I ONCE saw Miss Universe Jennifer Hawkins climb out of a new Range Rover Evoque, and my first thought was, "phwoah, nice car".
Maritimo's M600 flybridge motor yacht evokes a similar response, especially when viewed from a fishing perspective.
It's an exceptionally attractive vessel that heralds a new-generation Offshore series defined by bluewater performance, long-range efficiency and fishing functionality.
Remarkably, the M600 is one of eight new models launched or announced by Maritimo in the past year, sharing DNA with two sisterships (a 55 and 60) that were developed simultaneously. There were also big shoes to fill, and nostalgia to overcome, in the form of the original 60 . . . the boat that launched the marque in 2004.
First and foremost, there's a huge, encapsulated cockpit that turns back the clock to when outdoor space and fishing were front of mind. A game chair, for instance, can be installed with space behind and in front.
Boarding the 600, it feels like a much larger boat. Maritimo owners place precedence on outdoor living, from the aft platform to the saloon doors. It makes sense, as this real estate is far more useable than the foredeck, being protected and connected.
The hull comes standard without a boarding platform, however the test boat's owners had ticked the option box to carry a jetski. They also specified a mounting plate for a chair, transom livewell, tuna tubes, extra rod holders, gaff lockers, and a massive underfloor kill tank.
Cleverly, the cockpit floor lifts on electric actuators to uncover a garage that can house tackle, dive gear or every water toy imaginable.
Moving forward, a large wetbar incorporates a barbecue plate, sink, and top-loading fridge, along with storage. While the lower cockpit is for reels, the next tier is for relaxation - it's equipped with a forward-facing lounge, L-shaped settee to starboard and another bench to port.
Entering the saloon, lounge and galley proportions are about 60:40, as Maritimo believes there's little point having long-range capabilities if the galley can't cater for the occupants at sea.
The central island is handy for prepping and serving, while also housing a dishwasher. There's an upright Miele fridge/freezer, appliance tower, hob and sink, while to port are a pull-out pantry, additional refrigeration and icemaker. An open atrium lets natural light down to the lower accommodation deck. Here there is a three-stateroom, two-bathroom layout that maximises the 5.2-metre beam.

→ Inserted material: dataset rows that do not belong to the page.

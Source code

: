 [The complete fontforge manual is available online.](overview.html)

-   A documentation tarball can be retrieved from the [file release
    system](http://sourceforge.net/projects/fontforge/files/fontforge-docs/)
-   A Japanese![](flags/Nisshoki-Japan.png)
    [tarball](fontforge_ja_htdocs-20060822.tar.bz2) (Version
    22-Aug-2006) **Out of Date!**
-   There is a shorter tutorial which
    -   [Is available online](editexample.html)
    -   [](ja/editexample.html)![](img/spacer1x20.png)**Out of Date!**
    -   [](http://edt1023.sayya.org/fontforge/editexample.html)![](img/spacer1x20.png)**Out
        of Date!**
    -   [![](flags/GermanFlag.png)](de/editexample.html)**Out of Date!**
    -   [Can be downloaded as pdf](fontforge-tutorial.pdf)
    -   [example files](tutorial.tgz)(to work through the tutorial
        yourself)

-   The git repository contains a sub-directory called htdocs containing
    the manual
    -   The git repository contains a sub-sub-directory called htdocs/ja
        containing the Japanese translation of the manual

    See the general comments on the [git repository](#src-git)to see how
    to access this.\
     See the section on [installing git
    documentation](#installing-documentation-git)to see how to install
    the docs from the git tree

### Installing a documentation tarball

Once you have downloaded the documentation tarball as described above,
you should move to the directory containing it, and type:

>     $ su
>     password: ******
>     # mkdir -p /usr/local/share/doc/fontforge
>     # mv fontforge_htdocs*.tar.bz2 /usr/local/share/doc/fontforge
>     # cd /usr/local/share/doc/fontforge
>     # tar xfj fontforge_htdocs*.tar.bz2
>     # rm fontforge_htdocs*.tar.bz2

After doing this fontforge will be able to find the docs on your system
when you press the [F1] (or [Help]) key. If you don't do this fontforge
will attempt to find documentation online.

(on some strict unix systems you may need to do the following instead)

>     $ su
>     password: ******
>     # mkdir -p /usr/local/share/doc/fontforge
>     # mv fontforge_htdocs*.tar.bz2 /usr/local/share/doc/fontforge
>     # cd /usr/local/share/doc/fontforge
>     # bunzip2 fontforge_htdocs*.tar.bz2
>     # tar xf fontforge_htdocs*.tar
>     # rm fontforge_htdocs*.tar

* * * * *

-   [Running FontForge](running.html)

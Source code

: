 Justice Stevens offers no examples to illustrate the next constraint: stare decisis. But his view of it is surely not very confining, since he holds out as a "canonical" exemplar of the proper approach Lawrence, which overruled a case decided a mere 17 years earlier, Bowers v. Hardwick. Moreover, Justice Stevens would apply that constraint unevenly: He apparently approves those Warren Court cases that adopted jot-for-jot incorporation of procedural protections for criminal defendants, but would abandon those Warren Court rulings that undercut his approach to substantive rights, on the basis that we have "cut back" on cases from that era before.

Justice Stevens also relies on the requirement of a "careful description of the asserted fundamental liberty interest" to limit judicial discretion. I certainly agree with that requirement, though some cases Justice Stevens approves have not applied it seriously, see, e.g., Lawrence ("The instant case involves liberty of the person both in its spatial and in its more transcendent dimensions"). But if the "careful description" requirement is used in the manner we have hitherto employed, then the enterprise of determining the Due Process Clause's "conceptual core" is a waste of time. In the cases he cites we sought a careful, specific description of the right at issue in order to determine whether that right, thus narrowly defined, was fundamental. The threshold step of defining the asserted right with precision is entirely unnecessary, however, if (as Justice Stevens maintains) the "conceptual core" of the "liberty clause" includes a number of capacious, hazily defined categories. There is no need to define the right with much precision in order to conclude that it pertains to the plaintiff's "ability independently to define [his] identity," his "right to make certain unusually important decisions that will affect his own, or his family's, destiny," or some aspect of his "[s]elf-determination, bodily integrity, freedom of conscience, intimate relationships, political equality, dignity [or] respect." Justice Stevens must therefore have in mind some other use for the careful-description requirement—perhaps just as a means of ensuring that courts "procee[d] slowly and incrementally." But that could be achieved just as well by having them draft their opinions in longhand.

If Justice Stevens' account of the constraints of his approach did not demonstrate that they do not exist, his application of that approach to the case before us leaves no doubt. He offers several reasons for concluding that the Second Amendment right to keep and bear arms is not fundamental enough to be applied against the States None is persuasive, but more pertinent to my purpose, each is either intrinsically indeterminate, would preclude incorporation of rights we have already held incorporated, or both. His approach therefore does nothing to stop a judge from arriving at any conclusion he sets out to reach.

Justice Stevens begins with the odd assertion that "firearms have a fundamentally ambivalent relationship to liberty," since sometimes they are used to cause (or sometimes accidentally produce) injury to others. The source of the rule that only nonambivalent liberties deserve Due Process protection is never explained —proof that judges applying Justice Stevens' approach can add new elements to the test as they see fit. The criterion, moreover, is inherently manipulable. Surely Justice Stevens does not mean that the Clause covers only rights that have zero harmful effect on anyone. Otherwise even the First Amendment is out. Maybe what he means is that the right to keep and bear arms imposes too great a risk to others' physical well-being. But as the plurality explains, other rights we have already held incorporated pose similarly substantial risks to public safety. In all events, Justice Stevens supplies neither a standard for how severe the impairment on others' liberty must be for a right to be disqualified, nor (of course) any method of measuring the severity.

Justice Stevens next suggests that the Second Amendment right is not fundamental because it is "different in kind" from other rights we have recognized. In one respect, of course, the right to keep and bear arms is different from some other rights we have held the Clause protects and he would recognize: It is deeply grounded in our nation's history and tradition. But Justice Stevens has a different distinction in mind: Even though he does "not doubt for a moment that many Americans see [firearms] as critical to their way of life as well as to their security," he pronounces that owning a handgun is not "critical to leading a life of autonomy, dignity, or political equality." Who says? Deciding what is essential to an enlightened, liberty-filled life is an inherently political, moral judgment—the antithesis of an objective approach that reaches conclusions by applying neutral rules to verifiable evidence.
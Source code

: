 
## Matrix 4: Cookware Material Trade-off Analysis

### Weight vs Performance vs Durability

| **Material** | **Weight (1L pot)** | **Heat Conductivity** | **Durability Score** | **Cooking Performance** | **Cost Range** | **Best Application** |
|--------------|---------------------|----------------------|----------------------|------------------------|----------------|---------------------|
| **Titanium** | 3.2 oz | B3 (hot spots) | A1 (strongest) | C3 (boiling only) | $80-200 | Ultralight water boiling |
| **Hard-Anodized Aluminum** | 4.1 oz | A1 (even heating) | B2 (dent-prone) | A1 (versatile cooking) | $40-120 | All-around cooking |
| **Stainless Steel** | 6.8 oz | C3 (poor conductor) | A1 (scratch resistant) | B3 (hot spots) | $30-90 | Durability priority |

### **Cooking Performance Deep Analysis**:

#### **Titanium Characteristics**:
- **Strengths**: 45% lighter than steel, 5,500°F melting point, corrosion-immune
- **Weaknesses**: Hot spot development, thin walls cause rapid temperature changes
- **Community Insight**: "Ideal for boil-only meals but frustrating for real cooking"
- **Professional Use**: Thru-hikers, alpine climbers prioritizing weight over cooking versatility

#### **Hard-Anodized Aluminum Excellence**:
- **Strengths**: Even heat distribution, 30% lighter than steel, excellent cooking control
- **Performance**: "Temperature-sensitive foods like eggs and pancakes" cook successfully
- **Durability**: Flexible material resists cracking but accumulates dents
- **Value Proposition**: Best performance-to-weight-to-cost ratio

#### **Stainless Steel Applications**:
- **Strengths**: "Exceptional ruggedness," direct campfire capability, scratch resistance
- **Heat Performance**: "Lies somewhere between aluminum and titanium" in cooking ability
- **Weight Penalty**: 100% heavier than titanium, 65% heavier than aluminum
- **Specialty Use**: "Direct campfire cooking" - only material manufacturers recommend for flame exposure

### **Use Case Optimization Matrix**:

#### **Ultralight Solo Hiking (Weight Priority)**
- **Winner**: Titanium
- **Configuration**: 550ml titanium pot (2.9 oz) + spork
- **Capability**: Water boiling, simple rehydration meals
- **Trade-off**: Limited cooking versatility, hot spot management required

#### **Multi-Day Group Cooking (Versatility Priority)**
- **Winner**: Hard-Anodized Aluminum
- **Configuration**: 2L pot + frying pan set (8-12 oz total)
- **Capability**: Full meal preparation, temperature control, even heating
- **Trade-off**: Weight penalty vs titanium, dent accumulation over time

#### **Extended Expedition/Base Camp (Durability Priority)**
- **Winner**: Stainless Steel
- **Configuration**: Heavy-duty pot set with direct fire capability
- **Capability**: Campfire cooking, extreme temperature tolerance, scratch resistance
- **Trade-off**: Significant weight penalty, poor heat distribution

A king master stateroom is amidships, with panoramic hull windows bringing the outside environment in. It is tastefully and timelessly appointed, cosseting occupants with real luxury. The VIP cabin has an angled queen-sized berth, which you'll appreciate when climbing in or making the bed. You also get en-suite access to the day head.
Underway, the temptation to push for outright speed has been resisted, recognising that mid-range performance and economy is what matters to cruising- and fishing-oriented owners. The M600 saw 32 knots in early testing but the engines were only at 93 per cent load. New props will get that to 34 knots.
Volvo Penta D13 800hp diesels are the standard power, swinging five-blade Nibral propellers. The test boat, however, was optioned up with D16 Scania V8 1200hp diesels and had a 2.5:1 gear reduction.
Evolution is obviously a staple of Maritimo's culture. Few manufacturers in the world were as active, indeed hyperactive, as its in-house team during the height of COVID. Even with the production line at full steam, the office Xerox was working just as hard to keep up with the blueprints.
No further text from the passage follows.